Wilmot does Revenue deal
Tom Wilmot, the force behind Harvard Securities - the share dealer that crashed in the late Eighties, leaving thousands of investors stranded with illiquid and untradeable shares - is on the brink of securing a personal pounds 500,000 tax settlement with the Inland Revenue.
A deal would cancel pounds 5m in disputed back taxes Mr Wilmot says the Revenue is claiming from him: "It is a bit early to comment on the details, and nothing has been signed yet." But a deal should be imminent, he said.
The settlement would give him the right to reside in Britain, after eight years spent mostly abroad, and could pave the way to a resumption of his career as a deal maker in the UK.

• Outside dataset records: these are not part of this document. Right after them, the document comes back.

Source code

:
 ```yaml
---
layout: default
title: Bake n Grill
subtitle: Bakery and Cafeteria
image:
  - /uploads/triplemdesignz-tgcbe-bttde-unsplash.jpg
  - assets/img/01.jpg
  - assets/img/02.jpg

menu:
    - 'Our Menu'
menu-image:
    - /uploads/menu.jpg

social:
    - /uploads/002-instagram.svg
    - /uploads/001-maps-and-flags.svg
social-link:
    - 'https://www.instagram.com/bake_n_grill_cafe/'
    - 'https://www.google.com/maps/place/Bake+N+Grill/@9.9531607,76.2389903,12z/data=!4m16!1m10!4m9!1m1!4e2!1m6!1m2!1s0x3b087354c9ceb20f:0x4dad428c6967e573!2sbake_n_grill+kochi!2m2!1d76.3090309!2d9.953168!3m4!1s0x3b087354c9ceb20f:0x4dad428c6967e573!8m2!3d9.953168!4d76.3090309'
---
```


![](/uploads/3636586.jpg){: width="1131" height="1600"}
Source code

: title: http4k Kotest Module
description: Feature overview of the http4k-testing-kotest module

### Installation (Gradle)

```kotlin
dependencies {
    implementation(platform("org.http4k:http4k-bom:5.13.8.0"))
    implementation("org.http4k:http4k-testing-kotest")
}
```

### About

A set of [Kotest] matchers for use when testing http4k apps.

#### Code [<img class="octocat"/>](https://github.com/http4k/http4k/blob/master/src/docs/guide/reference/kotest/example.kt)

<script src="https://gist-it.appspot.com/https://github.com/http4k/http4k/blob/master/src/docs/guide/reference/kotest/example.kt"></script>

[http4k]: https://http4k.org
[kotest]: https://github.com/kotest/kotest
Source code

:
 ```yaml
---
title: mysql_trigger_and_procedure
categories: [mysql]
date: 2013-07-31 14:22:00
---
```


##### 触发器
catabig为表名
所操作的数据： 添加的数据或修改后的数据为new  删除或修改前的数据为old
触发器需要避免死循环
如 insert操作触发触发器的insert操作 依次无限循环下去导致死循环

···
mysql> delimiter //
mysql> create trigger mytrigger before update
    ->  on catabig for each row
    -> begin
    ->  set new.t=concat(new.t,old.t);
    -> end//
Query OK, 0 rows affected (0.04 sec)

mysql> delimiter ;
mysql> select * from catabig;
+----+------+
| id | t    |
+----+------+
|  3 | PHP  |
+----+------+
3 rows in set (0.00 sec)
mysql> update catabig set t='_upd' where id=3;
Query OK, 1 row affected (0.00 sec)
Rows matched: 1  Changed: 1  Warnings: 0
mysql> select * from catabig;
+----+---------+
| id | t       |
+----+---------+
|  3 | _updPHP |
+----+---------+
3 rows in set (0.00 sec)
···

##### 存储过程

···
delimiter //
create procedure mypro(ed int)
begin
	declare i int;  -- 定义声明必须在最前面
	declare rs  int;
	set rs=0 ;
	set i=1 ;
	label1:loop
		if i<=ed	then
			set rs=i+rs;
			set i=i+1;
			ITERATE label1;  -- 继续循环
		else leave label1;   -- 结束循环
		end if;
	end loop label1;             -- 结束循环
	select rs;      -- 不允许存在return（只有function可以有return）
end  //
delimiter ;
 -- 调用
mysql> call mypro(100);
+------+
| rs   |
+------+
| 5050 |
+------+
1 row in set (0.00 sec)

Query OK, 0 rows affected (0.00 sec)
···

Since Harvard went out of business in 1988, much of Wilmot's time has been concentrated on a Canadian gold prospect, the Ladner Creek Gold Mining Corporation. The mine was built in 1981 by a previous operator at a cost of C$40m (pounds 18m) but closed in 1984 after metallurgical problems made it uneconomic.
Mr Wilmot, who was responsible for sponsoring several companies on to the now-defunct Third Market while he was at Harvard, hopes to obtain a listing for Ladner, although it may not be in the UK.
The Ladner prospect is managed by Athabaska Gold Resources Corporation of Canada, a company quoted on the Toronto Stock Exchange. Athabaska calculates it can produce 51,400 ounces of gold annually starting in 1997. That would yield a profit of C$8.5m a year at a gold price of $380 an ounce. Mr Wilmot says reserves are 190,000 ounces, over a 16,000-acre territory.
Athabaska has the right to purchase the Ladner Creek project from Mr Wilmot and his partners for 4 million of its shares.